▸ **Dataset**:

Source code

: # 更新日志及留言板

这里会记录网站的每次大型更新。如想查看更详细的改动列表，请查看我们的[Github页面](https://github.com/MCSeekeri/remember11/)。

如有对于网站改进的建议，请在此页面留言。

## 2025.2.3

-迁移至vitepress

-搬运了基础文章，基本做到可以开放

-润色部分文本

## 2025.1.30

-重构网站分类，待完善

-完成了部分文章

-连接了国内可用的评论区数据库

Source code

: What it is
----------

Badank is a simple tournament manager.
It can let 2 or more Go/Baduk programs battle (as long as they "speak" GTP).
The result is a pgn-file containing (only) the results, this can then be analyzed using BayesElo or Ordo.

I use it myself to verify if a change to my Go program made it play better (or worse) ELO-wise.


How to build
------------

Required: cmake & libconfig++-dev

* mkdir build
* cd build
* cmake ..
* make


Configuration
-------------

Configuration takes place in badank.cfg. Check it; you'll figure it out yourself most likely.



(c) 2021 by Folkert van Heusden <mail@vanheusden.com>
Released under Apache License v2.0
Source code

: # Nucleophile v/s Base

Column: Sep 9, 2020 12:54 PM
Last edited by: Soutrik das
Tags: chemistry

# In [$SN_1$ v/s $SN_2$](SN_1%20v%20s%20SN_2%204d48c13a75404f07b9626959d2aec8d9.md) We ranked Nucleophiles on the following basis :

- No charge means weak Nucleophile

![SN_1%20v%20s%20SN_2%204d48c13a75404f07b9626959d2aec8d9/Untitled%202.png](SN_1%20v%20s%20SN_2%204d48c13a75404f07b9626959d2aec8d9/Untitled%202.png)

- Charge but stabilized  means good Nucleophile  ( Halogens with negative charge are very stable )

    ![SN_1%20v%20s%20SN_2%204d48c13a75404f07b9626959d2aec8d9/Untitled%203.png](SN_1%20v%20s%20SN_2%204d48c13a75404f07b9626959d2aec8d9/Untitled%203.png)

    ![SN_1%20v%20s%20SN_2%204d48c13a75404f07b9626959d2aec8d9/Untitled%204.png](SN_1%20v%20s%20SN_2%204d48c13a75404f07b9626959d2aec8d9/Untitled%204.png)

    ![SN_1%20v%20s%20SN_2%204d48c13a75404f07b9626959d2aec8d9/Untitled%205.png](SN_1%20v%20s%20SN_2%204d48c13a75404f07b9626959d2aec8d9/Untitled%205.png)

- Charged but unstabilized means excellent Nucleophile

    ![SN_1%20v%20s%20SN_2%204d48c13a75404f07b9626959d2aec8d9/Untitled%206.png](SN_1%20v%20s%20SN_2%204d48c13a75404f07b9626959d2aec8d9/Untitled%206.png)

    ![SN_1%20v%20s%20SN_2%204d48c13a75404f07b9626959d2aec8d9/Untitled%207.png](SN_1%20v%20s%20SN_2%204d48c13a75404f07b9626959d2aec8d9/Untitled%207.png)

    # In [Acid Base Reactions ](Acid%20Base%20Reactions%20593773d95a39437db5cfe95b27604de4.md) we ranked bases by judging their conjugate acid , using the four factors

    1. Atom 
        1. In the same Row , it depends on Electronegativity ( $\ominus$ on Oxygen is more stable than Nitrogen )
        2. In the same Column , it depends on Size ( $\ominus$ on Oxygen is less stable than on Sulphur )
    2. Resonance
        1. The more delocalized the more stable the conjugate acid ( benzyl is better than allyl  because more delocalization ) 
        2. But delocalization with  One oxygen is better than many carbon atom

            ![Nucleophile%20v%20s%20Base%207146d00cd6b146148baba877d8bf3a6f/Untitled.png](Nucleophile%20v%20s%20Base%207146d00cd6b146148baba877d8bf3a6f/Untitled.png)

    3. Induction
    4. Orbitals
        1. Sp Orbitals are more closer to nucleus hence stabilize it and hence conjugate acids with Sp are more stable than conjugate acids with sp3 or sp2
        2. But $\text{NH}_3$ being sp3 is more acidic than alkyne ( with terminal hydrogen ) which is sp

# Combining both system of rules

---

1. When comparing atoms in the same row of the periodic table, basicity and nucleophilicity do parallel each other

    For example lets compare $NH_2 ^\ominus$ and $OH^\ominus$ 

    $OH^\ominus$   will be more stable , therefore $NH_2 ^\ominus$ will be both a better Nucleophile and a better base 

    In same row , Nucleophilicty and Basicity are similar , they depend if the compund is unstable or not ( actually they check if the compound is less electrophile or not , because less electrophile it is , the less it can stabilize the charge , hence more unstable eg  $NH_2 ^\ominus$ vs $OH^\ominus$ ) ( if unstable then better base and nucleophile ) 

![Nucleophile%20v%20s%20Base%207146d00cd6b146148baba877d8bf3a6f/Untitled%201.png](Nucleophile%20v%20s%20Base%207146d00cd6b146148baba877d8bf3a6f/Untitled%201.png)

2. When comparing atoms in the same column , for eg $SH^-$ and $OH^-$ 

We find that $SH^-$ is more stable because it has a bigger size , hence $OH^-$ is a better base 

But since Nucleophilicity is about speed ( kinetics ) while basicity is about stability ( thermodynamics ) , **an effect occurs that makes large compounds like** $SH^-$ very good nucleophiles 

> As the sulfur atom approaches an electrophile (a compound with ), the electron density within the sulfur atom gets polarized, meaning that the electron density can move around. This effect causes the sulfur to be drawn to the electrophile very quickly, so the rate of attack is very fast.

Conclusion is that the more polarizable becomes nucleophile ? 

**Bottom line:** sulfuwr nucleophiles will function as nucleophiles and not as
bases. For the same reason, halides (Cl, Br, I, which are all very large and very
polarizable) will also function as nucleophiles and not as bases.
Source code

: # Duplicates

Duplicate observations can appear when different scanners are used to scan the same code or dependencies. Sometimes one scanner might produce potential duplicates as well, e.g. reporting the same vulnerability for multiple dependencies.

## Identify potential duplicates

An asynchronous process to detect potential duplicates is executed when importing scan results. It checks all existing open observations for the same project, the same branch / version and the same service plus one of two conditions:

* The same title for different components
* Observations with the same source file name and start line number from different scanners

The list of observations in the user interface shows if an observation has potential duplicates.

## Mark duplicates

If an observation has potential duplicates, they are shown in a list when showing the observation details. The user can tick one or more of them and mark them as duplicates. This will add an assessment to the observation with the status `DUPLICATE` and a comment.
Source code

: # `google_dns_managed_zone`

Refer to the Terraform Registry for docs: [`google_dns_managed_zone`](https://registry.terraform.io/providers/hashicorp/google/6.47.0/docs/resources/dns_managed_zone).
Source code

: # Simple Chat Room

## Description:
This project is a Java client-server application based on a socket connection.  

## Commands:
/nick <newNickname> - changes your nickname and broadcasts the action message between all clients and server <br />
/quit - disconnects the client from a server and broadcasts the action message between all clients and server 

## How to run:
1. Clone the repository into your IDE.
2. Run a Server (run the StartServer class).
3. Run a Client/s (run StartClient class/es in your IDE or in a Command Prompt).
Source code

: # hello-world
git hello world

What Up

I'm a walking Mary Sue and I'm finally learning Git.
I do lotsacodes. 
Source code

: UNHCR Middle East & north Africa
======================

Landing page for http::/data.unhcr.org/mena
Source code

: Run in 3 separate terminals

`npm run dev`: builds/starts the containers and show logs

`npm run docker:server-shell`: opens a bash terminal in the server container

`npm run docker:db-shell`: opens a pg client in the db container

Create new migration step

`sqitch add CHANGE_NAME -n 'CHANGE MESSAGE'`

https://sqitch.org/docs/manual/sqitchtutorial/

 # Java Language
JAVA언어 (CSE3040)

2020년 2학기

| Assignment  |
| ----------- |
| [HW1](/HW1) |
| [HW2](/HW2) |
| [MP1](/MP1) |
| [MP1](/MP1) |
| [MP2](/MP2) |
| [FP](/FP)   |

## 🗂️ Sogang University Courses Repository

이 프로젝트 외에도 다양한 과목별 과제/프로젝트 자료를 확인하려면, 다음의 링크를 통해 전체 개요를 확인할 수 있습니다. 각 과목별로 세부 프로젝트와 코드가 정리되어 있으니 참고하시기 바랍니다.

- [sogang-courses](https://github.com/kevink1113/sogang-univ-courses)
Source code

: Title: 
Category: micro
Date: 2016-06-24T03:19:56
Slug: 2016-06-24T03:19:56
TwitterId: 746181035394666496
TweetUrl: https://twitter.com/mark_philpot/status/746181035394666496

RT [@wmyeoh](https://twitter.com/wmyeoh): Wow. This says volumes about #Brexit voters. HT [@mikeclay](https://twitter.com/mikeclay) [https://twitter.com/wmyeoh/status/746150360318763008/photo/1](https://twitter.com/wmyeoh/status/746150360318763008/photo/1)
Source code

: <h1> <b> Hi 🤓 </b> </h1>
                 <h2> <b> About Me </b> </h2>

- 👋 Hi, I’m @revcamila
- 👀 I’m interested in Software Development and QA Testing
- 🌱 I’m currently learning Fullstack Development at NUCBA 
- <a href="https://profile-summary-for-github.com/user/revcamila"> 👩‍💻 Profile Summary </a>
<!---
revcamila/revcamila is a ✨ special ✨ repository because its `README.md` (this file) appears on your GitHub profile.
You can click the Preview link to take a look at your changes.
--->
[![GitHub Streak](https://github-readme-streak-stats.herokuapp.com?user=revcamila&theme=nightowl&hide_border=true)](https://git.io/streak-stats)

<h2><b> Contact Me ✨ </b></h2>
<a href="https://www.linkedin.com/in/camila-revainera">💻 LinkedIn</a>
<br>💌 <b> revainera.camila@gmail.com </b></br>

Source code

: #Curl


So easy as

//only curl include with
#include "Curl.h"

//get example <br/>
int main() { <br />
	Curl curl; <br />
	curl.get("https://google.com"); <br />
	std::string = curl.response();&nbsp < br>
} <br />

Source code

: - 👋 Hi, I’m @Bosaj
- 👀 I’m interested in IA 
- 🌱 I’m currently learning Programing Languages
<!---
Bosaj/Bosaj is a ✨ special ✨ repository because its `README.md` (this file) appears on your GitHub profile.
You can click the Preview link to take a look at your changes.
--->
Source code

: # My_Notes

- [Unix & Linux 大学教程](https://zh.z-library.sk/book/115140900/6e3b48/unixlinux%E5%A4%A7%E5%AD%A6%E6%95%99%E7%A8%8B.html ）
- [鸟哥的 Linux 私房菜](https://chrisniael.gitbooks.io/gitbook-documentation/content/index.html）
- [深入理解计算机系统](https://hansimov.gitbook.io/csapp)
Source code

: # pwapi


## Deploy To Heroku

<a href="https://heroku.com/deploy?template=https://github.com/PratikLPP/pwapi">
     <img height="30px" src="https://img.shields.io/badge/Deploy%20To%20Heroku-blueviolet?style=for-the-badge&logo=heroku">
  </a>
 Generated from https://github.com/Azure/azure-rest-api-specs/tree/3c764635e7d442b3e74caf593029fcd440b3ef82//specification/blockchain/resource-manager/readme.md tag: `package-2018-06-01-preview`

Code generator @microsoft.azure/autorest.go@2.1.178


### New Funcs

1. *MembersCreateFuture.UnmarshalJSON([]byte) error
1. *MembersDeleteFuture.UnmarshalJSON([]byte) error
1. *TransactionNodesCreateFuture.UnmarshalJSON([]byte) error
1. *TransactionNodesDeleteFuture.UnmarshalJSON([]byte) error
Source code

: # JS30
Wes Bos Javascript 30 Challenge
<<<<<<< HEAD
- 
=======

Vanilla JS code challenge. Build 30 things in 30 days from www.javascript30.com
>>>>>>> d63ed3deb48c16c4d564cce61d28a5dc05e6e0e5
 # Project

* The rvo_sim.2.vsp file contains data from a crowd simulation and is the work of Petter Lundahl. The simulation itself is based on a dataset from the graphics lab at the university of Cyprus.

▸ **Task to carry out**:
Your answer should consist only of the lines above between the line holding "3 separate terminals" and the line holding "Create new migration step", inclusive, each transcribed exactly.

▸ **The answer**:
: Run in 3 separate terminals

`npm run dev`: builds/starts the containers and show logs

`npm run docker:server-shell`: opens a bash terminal in the server container

`npm run docker:db-shell`: opens a pg client in the db container

Create new migration step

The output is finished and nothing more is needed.